Nell’attuale processo di trasformazione dell’Automotive, uno degli elementi chiave è rappresentato dalle piattaforme: l’ossatura su cui poggiano design, tecnologia e sistema propulsivo delle vetture. Una piattaforma è la combinazione di diversi elementi strutturali dell’auto: sottoscocca, sospensioni, elettronica, ed è sempre più centrale nei processi di industrializzazione.
In questo contesto, Stellantis, sotto la guida di Tavares, ha avviato un piano di razionalizzazione progettando quattro nuove diverse piattaforme modulari –STLA Small, STLA Medium, STLA Large e STLA Frame-, concepite per essere flessibili, scalabili e multienergia. Le piattaforme in questione sono state presentate durante l’evento Dare Forward 2030.
La natura delle piattaforme modulari è quella di dare la possibilità alle Case di sviluppare modelli di dimensioni differenti mantenendo una base comune.

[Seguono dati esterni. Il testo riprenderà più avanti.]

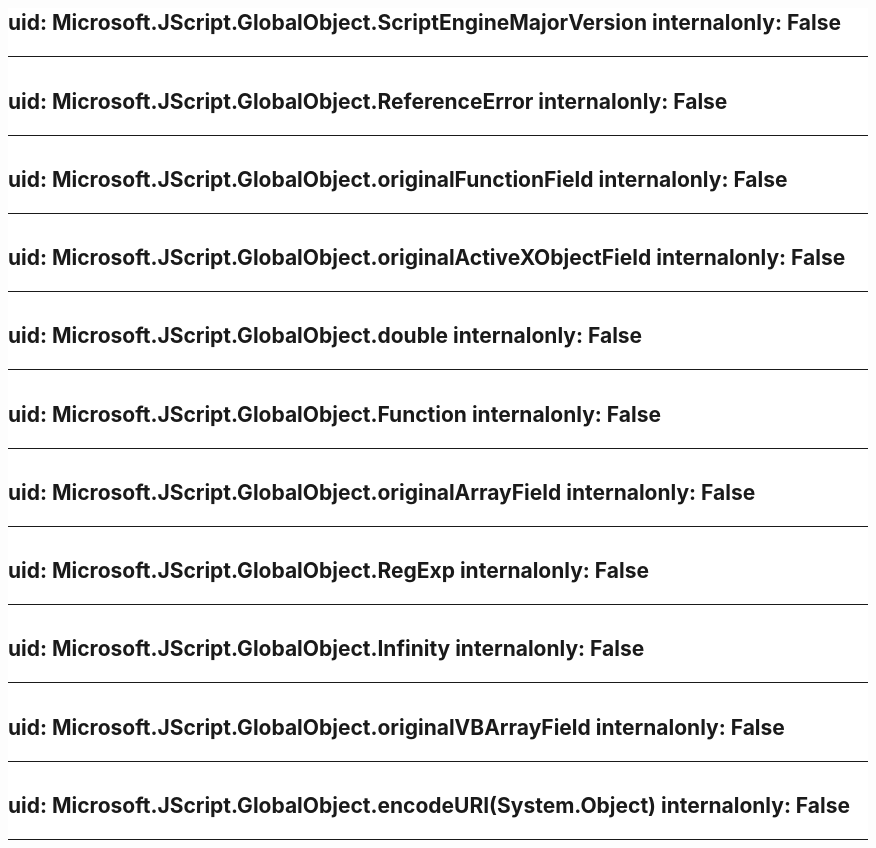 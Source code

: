 uid: Microsoft.JScript.GlobalObject.ScriptEngineMajorVersion
internalonly: False
---

---
uid: Microsoft.JScript.GlobalObject.ReferenceError
internalonly: False
---

---
uid: Microsoft.JScript.GlobalObject.originalFunctionField
internalonly: False
---

---
uid: Microsoft.JScript.GlobalObject.originalActiveXObjectField
internalonly: False
---

---
uid: Microsoft.JScript.GlobalObject.double
internalonly: False
---

---
uid: Microsoft.JScript.GlobalObject.Function
internalonly: False
---

---
uid: Microsoft.JScript.GlobalObject.originalArrayField
internalonly: False
---

---
uid: Microsoft.JScript.GlobalObject.RegExp
internalonly: False
---

---
uid: Microsoft.JScript.GlobalObject.Infinity
internalonly: False
---

---
uid: Microsoft.JScript.GlobalObject.originalVBArrayField
internalonly: False
---

---
uid: Microsoft.JScript.GlobalObject.encodeURI(System.Object)
internalonly: False
---

--- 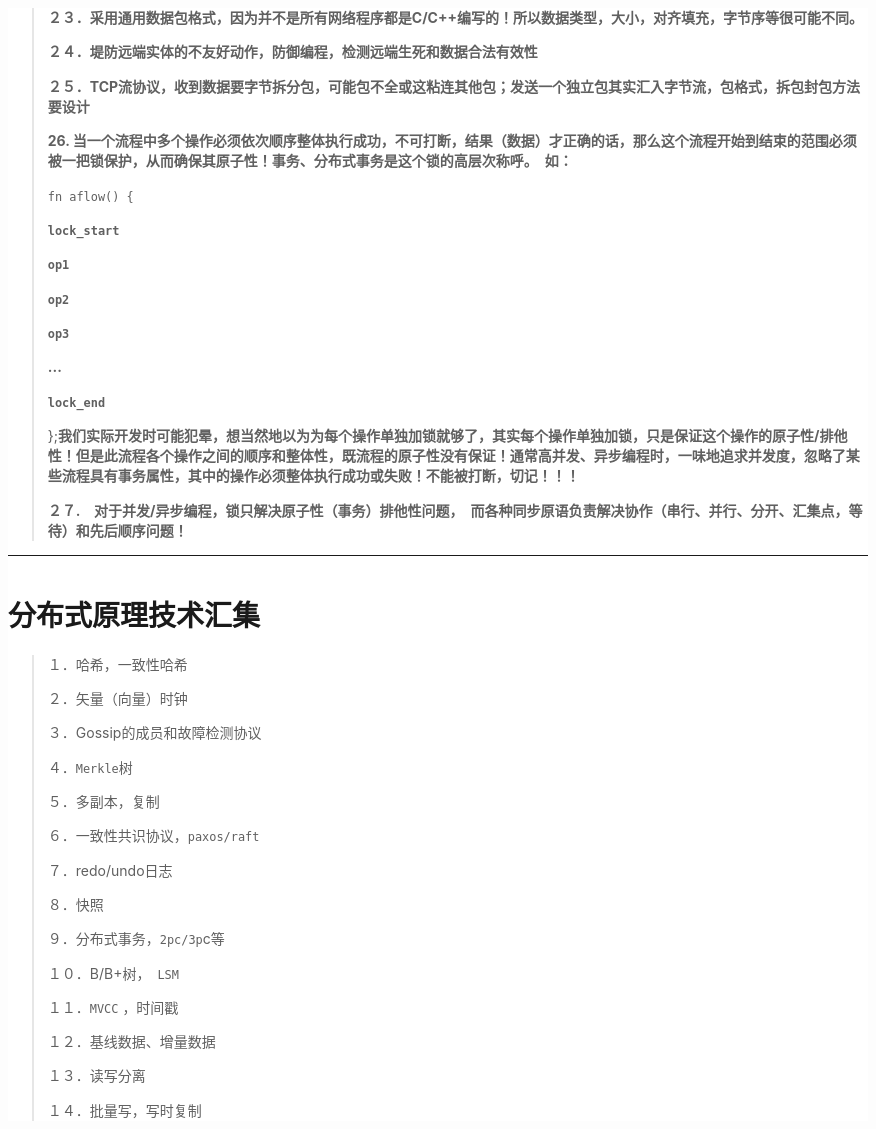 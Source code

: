 >
> **２３．采用通用数据包格式，因为并不是所有网络程序都是C/C++编写的！所以数据类型，大小，对齐填充，字节序等很可能不同。**
>
> **２４．堤防远端实体的不友好动作，防御编程，检测远端生死和数据合法有效性**
>
> **２５．TCP流协议，收到数据要字节拆分包，可能包不全或这粘连其他包；发送一个独立包其实汇入字节流，包格式，拆包封包方法要设计**
>
> **26. 当一个流程中多个操作必须依次顺序整体执行成功，不可打断，结果（数据）才正确的话，那么这个流程开始到结束的范围必须被一把锁保护，从而确保其原子性！事务、分布式事务是这个锁的高层次称呼。　如：**
>
> `fn aflow() {`
>
> **`lock_start`**
>
> **`op1`**
>
> **`op2`**
>
> **`op3`**
>
> **...**
>
> **`lock_end`**
>
> };**我们实际开发时可能犯晕，想当然地以为为每个操作单独加锁就够了，其实每个操作单独加锁，只是保证这个操作的原子性/排他性！但是此流程各个操作之间的顺序和整体性，既流程的原子性没有保证！通常高并发、异步编程时，一味地追求并发度，忽略了某些流程具有事务属性，其中的操作必须整体执行成功或失败！不能被打断，切记！！！**
>
> **２７.　对于并发/异步编程，锁只解决原子性（事务）排他性问题，　而各种同步原语负责解决协作（串行、并行、分开、汇集点，等待）和先后顺序问题！**
>
> 

------

# 分布式原理技术汇集

> １．哈希，一致性哈希
>
> ２．矢量（向量）时钟
>
> ３．Gossip的成员和故障检测协议
>
> ４．`Merkle`树
>
> ５．多副本，复制
>
> ６．一致性共识协议，`paxos/raft`
>
> ７．redo/undo日志
>
> ８．快照
>
> ９．分布式事务，`2pc/3p`c等
>
> １０．B/B+树，　`LSM`
>
> １１．`MVCC` ，时间戳
>
> １２．基线数据、增量数据
>
> １３．读写分离
>
> １４．批量写，写时复制
>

Il piano industriale varato dall’ex Ceo Tavares, sostituito da Filosa insediatosi lo scorso 23 giugno, prevede che entro il 2026 oltre il 98% dei modelli del Gruppo che dispone di 14 marchi poggerà su una di queste architetture. Così il Gruppo è in grado di “spalmare” i costi e massimizzare i profitti, che sui cosiddetti modelli di volume sono piuttosto bassi.
Oltre a queste piattaforme modulari, gli attuali modelli del Gruppo Stellantis utilizzano anche architetture derivate dalle precedenti gestioni FCA e PSA. È il caso della CMP, che verrà sostituita dalla Smart Car, e della Giorgio, la quale verrà utilizzata su Alfa Romeo fino al 2027, salvo poi essere sostituita dalla STLA Large. Questa piattaforma, sviluppata sotto l’egida di Marchionne, verrà impiegata anche nella Maserati in una variante aggiornata per essere compatibile con l’Euro 7.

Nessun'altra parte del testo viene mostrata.